▶ **Your task**:
Using the data below, copy out all lines with the word "being".

○ ○ ○ ○ ○

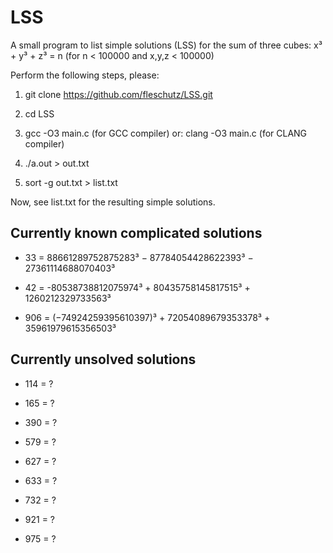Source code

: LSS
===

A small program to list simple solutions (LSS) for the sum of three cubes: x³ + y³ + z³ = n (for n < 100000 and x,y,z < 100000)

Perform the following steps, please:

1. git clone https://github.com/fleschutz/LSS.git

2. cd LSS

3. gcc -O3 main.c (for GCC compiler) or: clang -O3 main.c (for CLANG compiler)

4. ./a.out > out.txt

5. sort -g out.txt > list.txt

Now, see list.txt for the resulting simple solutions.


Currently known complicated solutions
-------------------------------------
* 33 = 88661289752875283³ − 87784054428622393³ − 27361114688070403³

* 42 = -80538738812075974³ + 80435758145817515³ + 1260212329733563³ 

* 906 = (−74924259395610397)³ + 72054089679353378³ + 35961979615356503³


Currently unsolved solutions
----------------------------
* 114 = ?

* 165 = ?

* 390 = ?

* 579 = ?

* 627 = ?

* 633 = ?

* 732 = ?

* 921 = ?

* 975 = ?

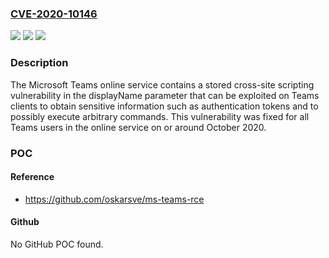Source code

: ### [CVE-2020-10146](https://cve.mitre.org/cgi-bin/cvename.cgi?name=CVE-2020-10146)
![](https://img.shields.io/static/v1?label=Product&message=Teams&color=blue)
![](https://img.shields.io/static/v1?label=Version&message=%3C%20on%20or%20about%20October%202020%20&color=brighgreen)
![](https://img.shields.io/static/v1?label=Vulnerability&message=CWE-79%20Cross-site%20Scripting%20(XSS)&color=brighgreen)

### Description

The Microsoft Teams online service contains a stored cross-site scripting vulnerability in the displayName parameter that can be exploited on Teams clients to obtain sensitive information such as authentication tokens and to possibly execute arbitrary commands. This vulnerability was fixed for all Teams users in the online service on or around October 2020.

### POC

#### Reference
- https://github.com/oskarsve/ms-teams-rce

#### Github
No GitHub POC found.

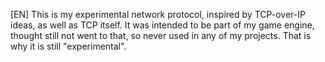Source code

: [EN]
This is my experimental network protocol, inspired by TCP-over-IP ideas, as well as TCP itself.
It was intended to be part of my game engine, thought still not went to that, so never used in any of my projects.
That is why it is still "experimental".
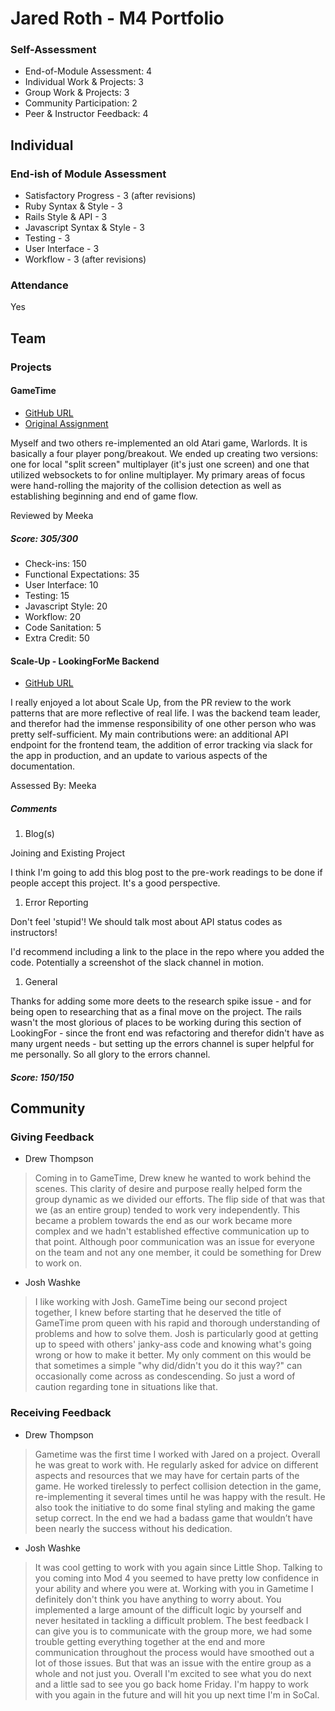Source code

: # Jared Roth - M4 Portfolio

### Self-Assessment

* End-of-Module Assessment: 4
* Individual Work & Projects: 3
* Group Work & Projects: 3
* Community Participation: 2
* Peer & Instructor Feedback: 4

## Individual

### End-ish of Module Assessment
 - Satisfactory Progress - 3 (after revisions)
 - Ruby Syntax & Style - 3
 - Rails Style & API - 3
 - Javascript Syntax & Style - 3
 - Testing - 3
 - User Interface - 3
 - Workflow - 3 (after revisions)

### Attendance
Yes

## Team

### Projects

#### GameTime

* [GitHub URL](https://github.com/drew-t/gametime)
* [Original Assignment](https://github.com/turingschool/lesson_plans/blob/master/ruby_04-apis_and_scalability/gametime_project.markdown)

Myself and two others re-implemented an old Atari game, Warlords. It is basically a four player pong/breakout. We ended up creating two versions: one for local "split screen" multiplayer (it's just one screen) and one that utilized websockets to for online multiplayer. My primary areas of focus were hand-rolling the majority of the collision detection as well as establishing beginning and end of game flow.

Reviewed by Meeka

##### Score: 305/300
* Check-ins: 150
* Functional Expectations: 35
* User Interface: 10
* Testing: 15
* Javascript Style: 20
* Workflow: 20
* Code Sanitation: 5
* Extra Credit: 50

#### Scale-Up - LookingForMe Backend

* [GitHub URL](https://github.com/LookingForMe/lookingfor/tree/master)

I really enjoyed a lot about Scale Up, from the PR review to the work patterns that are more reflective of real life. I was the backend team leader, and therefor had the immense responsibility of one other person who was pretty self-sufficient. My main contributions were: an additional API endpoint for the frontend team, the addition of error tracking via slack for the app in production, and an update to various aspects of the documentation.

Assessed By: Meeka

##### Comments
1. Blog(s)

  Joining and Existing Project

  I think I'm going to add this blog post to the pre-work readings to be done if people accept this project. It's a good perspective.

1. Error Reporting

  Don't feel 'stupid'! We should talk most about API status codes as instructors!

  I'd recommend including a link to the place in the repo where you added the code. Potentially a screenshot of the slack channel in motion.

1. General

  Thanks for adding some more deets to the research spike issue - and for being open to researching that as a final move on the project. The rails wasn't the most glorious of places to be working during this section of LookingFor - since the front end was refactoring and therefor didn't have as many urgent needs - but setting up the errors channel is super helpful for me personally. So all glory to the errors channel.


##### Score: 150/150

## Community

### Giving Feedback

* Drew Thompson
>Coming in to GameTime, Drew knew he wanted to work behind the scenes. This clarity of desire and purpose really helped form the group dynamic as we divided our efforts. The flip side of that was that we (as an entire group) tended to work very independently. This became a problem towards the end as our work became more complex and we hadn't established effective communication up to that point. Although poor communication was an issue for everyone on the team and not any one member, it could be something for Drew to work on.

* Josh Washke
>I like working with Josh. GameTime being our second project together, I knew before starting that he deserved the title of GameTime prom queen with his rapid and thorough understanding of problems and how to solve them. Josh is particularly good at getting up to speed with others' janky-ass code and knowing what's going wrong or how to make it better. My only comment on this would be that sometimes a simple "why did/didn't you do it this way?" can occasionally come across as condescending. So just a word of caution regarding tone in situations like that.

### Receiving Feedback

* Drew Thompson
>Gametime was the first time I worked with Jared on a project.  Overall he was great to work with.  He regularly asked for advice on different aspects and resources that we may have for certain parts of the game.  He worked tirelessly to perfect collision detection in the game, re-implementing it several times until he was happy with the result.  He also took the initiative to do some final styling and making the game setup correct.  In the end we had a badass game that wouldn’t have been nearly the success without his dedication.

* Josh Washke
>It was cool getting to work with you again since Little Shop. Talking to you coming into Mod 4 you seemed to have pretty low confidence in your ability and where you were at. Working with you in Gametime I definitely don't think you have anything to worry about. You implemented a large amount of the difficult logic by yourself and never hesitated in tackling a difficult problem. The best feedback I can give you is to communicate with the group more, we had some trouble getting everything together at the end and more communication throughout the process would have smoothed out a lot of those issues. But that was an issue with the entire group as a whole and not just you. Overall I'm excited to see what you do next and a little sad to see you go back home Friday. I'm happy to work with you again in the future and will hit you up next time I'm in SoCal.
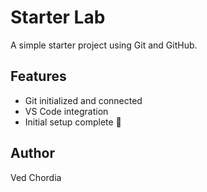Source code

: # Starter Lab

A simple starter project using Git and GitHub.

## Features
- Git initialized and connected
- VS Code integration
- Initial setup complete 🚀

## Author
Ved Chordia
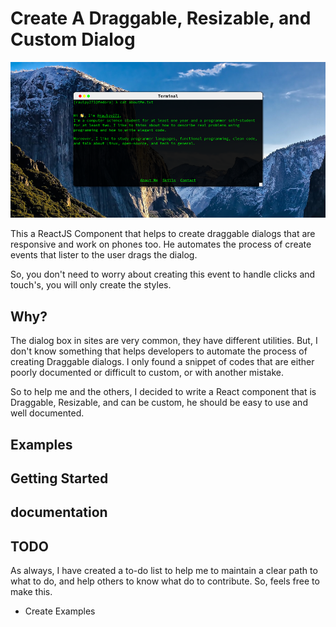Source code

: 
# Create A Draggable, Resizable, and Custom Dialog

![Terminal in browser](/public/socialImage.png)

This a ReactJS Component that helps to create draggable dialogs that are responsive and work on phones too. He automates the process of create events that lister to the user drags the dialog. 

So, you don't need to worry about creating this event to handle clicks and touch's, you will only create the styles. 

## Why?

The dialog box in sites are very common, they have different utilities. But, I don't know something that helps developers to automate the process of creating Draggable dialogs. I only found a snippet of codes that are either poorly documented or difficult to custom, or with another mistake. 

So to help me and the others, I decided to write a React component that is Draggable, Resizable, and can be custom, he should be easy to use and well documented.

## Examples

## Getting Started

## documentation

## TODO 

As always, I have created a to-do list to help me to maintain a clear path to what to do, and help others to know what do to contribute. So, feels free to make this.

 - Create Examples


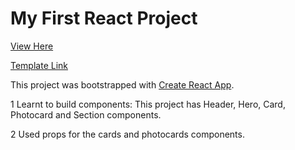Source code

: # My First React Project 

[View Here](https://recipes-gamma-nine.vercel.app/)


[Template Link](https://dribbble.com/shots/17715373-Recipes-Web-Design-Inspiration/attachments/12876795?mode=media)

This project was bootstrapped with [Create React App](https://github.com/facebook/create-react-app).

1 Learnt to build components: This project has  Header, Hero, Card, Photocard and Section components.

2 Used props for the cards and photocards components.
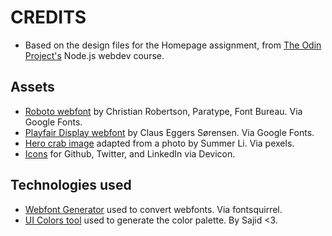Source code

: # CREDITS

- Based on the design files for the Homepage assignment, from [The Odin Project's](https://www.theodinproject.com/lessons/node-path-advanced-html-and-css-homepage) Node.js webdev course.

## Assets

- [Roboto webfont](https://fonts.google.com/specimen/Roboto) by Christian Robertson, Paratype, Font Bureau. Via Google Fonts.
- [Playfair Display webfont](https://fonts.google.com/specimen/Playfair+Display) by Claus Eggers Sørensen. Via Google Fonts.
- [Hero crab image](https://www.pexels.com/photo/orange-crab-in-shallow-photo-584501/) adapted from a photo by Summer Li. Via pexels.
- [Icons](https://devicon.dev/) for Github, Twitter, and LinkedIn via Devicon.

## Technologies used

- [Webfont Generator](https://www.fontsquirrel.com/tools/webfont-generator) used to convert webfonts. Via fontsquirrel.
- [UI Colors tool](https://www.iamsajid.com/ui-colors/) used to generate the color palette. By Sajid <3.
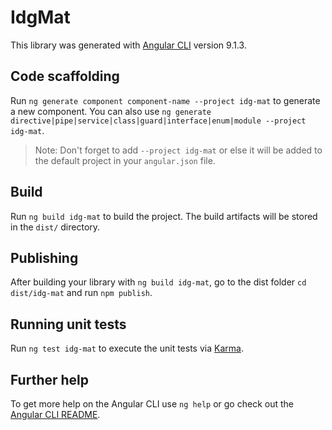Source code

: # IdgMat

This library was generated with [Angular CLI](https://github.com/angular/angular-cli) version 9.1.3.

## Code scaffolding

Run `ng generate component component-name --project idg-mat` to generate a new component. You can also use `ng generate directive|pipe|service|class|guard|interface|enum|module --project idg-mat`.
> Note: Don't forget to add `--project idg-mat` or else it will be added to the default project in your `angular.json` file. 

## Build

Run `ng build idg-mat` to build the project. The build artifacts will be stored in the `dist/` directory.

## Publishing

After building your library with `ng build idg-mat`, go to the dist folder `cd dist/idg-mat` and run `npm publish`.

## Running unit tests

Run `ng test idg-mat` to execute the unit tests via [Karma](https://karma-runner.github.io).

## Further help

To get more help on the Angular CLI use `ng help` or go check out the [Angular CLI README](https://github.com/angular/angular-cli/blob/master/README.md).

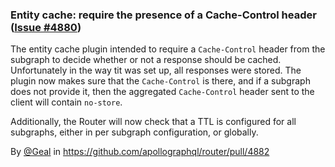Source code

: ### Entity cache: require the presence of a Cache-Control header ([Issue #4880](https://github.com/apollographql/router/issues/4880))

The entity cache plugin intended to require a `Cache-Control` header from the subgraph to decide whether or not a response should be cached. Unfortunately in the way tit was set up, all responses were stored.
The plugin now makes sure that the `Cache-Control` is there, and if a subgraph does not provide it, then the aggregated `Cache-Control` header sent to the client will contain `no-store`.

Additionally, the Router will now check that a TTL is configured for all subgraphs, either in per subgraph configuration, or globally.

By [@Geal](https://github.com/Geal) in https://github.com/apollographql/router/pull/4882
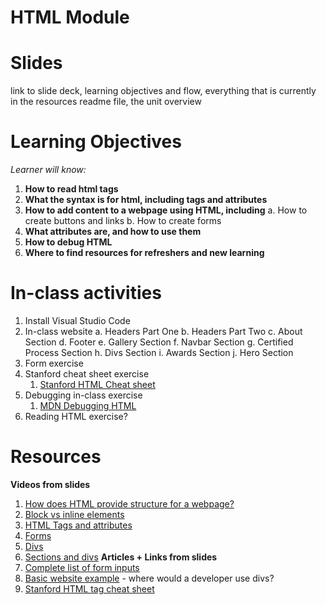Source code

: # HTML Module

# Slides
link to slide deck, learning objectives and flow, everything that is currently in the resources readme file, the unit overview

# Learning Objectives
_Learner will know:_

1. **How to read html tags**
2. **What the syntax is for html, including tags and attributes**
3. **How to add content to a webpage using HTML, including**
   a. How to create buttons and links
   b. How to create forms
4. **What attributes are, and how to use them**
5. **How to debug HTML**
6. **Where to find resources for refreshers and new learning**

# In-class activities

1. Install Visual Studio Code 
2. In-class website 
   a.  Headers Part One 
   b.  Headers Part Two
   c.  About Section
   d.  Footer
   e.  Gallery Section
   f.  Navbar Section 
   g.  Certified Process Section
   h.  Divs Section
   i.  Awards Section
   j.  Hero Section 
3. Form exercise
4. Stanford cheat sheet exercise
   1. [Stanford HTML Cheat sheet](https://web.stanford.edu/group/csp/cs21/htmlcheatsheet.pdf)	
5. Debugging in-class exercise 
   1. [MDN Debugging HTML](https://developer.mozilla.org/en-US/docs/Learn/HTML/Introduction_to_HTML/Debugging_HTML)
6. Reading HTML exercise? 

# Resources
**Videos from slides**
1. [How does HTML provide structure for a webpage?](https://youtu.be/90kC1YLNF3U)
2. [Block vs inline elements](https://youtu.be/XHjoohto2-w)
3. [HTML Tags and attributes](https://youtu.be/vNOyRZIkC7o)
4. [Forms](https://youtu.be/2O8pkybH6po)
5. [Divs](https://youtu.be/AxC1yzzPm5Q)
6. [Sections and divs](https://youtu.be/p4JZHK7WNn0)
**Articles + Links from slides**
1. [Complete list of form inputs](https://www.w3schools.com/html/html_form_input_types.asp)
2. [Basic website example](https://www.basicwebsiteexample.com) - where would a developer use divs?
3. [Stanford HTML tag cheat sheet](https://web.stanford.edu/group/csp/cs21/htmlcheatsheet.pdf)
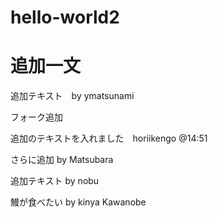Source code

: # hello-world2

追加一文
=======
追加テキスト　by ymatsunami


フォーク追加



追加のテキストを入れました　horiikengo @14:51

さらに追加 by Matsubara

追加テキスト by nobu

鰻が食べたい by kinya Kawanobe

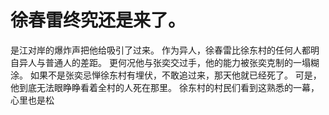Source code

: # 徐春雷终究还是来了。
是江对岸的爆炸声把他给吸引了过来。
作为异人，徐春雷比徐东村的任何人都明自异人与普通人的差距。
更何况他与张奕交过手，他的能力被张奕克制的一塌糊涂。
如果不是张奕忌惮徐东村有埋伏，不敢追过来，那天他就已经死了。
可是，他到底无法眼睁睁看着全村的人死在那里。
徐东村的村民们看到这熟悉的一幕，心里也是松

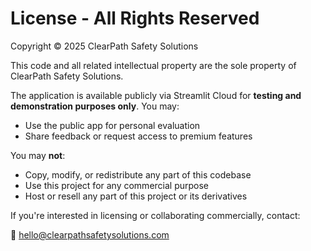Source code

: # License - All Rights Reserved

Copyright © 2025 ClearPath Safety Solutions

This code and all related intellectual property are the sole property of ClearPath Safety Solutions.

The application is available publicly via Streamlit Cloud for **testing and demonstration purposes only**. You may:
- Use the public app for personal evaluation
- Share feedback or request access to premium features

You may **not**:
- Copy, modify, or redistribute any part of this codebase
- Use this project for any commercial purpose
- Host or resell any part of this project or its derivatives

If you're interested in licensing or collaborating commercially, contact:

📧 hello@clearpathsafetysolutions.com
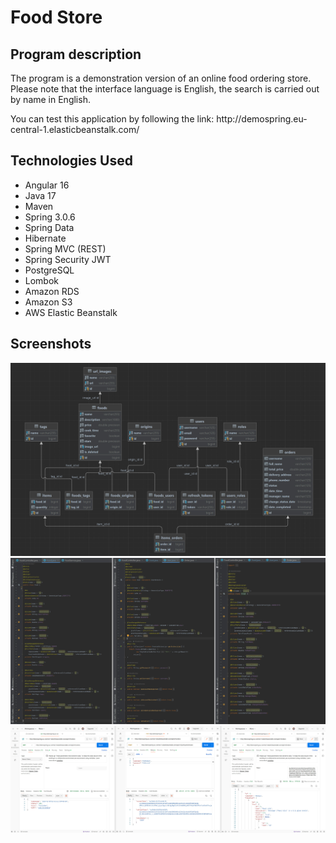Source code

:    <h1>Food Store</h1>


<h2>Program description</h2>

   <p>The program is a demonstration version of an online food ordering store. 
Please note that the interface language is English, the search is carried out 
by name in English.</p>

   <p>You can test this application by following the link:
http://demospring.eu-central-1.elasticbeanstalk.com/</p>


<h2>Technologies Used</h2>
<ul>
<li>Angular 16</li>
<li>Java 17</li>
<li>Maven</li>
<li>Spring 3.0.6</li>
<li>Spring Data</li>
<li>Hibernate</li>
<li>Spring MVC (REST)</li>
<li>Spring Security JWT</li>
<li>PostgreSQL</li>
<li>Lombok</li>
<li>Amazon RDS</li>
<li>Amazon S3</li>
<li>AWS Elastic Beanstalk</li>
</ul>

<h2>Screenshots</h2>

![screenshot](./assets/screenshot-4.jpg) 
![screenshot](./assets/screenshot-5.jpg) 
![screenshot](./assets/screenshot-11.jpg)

○ ○ ○ ○ ○

▶ **Result of this task**:
  Thanks for adding some more deets to the research spike issue - and for being open to researching that as a final move on the project. The rails wasn't the most glorious of places to be working during this section of LookingFor - since the front end was refactoring and therefor didn't have as many urgent needs - but setting up the errors channel is super helpful for me personally. So all glory to the errors channel.
>I like working with Josh. GameTime being our second project together, I knew before starting that he deserved the title of GameTime prom queen with his rapid and thorough understanding of problems and how to solve them. Josh is particularly good at getting up to speed with others' janky-ass code and knowing what's going wrong or how to make it better. My only comment on this would be that sometimes a simple "why did/didn't you do it this way?" can occasionally come across as condescending. So just a word of caution regarding tone in situations like that.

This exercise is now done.